+++ INFORMATION SHOWN

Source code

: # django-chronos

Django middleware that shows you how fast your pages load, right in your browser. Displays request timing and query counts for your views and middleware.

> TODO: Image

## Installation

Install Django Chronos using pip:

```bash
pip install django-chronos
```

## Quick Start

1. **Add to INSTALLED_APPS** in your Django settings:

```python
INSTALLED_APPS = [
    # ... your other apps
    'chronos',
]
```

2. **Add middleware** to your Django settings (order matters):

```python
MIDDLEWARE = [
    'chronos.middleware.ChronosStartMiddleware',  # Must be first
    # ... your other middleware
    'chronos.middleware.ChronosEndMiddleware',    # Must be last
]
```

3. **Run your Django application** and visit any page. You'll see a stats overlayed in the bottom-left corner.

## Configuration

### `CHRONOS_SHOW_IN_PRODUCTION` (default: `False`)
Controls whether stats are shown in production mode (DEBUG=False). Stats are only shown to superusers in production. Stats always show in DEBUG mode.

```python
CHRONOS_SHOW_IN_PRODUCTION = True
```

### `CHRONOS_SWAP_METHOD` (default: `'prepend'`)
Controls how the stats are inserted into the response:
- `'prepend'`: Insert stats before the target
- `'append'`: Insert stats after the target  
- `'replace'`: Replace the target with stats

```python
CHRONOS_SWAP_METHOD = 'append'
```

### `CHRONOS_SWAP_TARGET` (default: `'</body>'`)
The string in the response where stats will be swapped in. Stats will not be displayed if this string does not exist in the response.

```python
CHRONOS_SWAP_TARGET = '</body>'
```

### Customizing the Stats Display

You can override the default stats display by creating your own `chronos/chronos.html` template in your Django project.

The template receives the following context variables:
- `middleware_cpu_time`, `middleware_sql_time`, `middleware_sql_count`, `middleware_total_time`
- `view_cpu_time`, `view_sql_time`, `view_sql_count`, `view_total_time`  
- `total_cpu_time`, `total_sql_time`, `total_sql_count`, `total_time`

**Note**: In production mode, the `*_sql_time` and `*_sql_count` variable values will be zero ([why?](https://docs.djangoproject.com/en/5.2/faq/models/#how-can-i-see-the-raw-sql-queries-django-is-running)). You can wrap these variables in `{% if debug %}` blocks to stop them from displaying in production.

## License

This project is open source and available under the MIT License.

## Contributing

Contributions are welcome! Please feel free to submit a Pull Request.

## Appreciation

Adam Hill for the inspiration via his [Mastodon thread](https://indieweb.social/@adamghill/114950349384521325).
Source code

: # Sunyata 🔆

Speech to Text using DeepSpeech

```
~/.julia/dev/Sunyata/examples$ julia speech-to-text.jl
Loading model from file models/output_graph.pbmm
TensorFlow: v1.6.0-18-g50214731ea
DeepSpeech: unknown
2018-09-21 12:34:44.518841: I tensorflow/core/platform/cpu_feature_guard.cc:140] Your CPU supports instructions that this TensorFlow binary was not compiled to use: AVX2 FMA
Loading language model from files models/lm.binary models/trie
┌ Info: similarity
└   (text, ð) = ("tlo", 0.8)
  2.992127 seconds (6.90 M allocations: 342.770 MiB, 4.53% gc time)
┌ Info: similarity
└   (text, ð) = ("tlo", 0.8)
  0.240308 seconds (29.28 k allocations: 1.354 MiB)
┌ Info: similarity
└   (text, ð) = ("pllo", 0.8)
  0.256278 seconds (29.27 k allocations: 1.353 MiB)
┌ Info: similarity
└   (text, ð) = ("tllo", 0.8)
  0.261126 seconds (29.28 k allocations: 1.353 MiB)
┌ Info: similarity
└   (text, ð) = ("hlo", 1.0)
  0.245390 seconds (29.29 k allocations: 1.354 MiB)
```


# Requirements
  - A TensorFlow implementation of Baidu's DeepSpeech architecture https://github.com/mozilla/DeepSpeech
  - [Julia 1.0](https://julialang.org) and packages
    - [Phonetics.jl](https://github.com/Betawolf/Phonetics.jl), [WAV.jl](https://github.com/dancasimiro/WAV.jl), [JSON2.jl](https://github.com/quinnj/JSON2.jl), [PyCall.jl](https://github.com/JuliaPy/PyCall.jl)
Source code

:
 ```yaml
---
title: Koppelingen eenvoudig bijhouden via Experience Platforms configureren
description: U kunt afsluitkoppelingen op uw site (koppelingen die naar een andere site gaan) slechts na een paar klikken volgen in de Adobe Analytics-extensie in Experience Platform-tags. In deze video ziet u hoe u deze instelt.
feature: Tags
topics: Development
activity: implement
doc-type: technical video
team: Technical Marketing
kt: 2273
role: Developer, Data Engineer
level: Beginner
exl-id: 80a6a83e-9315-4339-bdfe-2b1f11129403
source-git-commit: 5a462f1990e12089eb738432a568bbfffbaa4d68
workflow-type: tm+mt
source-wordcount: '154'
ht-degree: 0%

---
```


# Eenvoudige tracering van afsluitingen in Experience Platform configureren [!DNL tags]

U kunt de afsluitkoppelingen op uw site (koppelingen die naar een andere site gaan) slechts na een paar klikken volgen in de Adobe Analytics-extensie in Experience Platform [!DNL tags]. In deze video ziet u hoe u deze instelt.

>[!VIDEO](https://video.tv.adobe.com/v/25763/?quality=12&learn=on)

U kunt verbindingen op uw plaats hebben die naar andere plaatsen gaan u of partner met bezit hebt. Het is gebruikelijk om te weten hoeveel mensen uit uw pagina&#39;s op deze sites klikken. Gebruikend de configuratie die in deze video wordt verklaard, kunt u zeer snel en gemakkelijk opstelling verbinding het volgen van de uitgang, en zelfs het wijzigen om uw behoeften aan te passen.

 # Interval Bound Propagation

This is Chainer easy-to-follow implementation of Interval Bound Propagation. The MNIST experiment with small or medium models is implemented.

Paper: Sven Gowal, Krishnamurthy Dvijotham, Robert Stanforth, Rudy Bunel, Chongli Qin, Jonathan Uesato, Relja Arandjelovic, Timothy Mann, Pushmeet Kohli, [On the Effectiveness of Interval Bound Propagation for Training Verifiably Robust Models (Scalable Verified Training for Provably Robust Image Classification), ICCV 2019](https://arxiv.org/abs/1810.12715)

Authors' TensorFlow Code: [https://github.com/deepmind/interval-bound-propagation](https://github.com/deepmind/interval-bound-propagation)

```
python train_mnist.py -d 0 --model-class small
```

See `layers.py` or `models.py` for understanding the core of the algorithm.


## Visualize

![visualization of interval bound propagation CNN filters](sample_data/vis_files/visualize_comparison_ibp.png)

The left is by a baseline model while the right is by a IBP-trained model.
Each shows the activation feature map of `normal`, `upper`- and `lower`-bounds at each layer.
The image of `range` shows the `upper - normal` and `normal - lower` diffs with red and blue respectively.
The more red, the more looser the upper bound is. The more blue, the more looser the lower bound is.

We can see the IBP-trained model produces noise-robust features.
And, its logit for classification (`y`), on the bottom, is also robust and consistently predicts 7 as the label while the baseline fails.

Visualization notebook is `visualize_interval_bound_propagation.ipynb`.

++++++

◆ TASK ITEM
Once you have read the entries, write them out again without altering a single character.

◆ ANSWER AREA
Source code

: # django-chronos

Django middleware that shows you how fast your pages load, right in your browser. Displays request timing and query counts for your views and middleware.

> TODO: Image

## Installation

Install Django Chronos using pip:

```bash
pip install django-chronos
```

## Quick Start

1. **Add to INSTALLED_APPS** in your Django settings:

```python
INSTALLED_APPS = [
    # ... your other apps
    'chronos',
]
```

2. **Add middleware** to your Django settings (order matters):

```python
MIDDLEWARE = [
    'chronos.middleware.ChronosStartMiddleware',  # Must be first
    # ... your other middleware
    'chronos.middleware.ChronosEndMiddleware',    # Must be last
]
```

3. **Run your Django application** and visit any page. You'll see a stats overlayed in the bottom-left corner.

## Configuration

### `CHRONOS_SHOW_IN_PRODUCTION` (default: `False`)
Controls whether stats are shown in production mode (DEBUG=False). Stats are only shown to superusers in production. Stats always show in DEBUG mode.

```python
CHRONOS_SHOW_IN_PRODUCTION = True
```

### `CHRONOS_SWAP_METHOD` (default: `'prepend'`)
Controls how the stats are inserted into the response:
- `'prepend'`: Insert stats before the target
- `'append'`: Insert stats after the target  
- `'replace'`: Replace the target with stats

```python
CHRONOS_SWAP_METHOD = 'append'
```

### `CHRONOS_SWAP_TARGET` (default: `'</body>'`)
The string in the response where stats will be swapped in. Stats will not be displayed if this string does not exist in the response.

```python
CHRONOS_SWAP_TARGET = '</body>'
```

### Customizing the Stats Display

You can override the default stats display by creating your own `chronos/chronos.html` template in your Django project.

The template receives the following context variables:
- `middleware_cpu_time`, `middleware_sql_time`, `middleware_sql_count`, `middleware_total_time`
- `view_cpu_time`, `view_sql_time`, `view_sql_count`, `view_total_time`  
- `total_cpu_time`, `total_sql_time`, `total_sql_count`, `total_time`

**Note**: In production mode, the `*_sql_time` and `*_sql_count` variable values will be zero ([why?](https://docs.djangoproject.com/en/5.2/faq/models/#how-can-i-see-the-raw-sql-queries-django-is-running)). You can wrap these variables in `{% if debug %}` blocks to stop them from displaying in production.

## License

This project is open source and available under the MIT License.

## Contributing

Contributions are welcome! Please feel free to submit a Pull Request.

## Appreciation

Adam Hill for the inspiration via his [Mastodon thread](https://indieweb.social/@adamghill/114950349384521325).
Source code

: # Sunyata 🔆

Speech to Text using DeepSpeech

```
~/.julia/dev/Sunyata/examples$ julia speech-to-text.jl
Loading model from file models/output_graph.pbmm
TensorFlow: v1.6.0-18-g50214731ea
DeepSpeech: unknown
2018-09-21 12:34:44.518841: I tensorflow/core/platform/cpu_feature_guard.cc:140] Your CPU supports instructions that this TensorFlow binary was not compiled to use: AVX2 FMA
Loading language model from files models/lm.binary models/trie
┌ Info: similarity
└   (text, ð) = ("tlo", 0.8)
  2.992127 seconds (6.90 M allocations: 342.770 MiB, 4.53% gc time)
┌ Info: similarity
└   (text, ð) = ("tlo", 0.8)
  0.240308 seconds (29.28 k allocations: 1.354 MiB)
┌ Info: similarity
└   (text, ð) = ("pllo", 0.8)
  0.256278 seconds (29.27 k allocations: 1.353 MiB)
┌ Info: similarity
└   (text, ð) = ("tllo", 0.8)
  0.261126 seconds (29.28 k allocations: 1.353 MiB)
┌ Info: similarity
└   (text, ð) = ("hlo", 1.0)
  0.245390 seconds (29.29 k allocations: 1.354 MiB)
```


# Requirements
  - A TensorFlow implementation of Baidu's DeepSpeech architecture https://github.com/mozilla/DeepSpeech
  - [Julia 1.0](https://julialang.org) and packages
    - [Phonetics.jl](https://github.com/Betawolf/Phonetics.jl), [WAV.jl](https://github.com/dancasimiro/WAV.jl), [JSON2.jl](https://github.com/quinnj/JSON2.jl), [PyCall.jl](https://github.com/JuliaPy/PyCall.jl)
Source code

:
 ```yaml
---
title: Koppelingen eenvoudig bijhouden via Experience Platforms configureren
description: U kunt afsluitkoppelingen op uw site (koppelingen die naar een andere site gaan) slechts na een paar klikken volgen in de Adobe Analytics-extensie in Experience Platform-tags. In deze video ziet u hoe u deze instelt.
feature: Tags
topics: Development
activity: implement
doc-type: technical video
team: Technical Marketing
kt: 2273
role: Developer, Data Engineer
level: Beginner
exl-id: 80a6a83e-9315-4339-bdfe-2b1f11129403
source-git-commit: 5a462f1990e12089eb738432a568bbfffbaa4d68
workflow-type: tm+mt
source-wordcount: '154'
ht-degree: 0%

---
```


# Eenvoudige tracering van afsluitingen in Experience Platform configureren [!DNL tags]

U kunt de afsluitkoppelingen op uw site (koppelingen die naar een andere site gaan) slechts na een paar klikken volgen in de Adobe Analytics-extensie in Experience Platform [!DNL tags]. In deze video ziet u hoe u deze instelt.

>[!VIDEO](https://video.tv.adobe.com/v/25763/?quality=12&learn=on)

U kunt verbindingen op uw plaats hebben die naar andere plaatsen gaan u of partner met bezit hebt. Het is gebruikelijk om te weten hoeveel mensen uit uw pagina&#39;s op deze sites klikken. Gebruikend de configuratie die in deze video wordt verklaard, kunt u zeer snel en gemakkelijk opstelling verbinding het volgen van de uitgang, en zelfs het wijzigen om uw behoeften aan te passen.

 # Interval Bound Propagation

This is Chainer easy-to-follow implementation of Interval Bound Propagation. The MNIST experiment with small or medium models is implemented.

Paper: Sven Gowal, Krishnamurthy Dvijotham, Robert Stanforth, Rudy Bunel, Chongli Qin, Jonathan Uesato, Relja Arandjelovic, Timothy Mann, Pushmeet Kohli, [On the Effectiveness of Interval Bound Propagation for Training Verifiably Robust Models (Scalable Verified Training for Provably Robust Image Classification), ICCV 2019](https://arxiv.org/abs/1810.12715)

Authors' TensorFlow Code: [https://github.com/deepmind/interval-bound-propagation](https://github.com/deepmind/interval-bound-propagation)

```
python train_mnist.py -d 0 --model-class small
```

See `layers.py` or `models.py` for understanding the core of the algorithm.


## Visualize

![visualization of interval bound propagation CNN filters](sample_data/vis_files/visualize_comparison_ibp.png)

The left is by a baseline model while the right is by a IBP-trained model.
Each shows the activation feature map of `normal`, `upper`- and `lower`-bounds at each layer.
The image of `range` shows the `upper - normal` and `normal - lower` diffs with red and blue respectively.
The more red, the more looser the upper bound is. The more blue, the more looser the lower bound is.

We can see the IBP-trained model produces noise-robust features.
And, its logit for classification (`y`), on the bottom, is also robust and consistently predicts 7 as the label while the baseline fails.

Visualization notebook is `visualize_interval_bound_propagation.ipynb`.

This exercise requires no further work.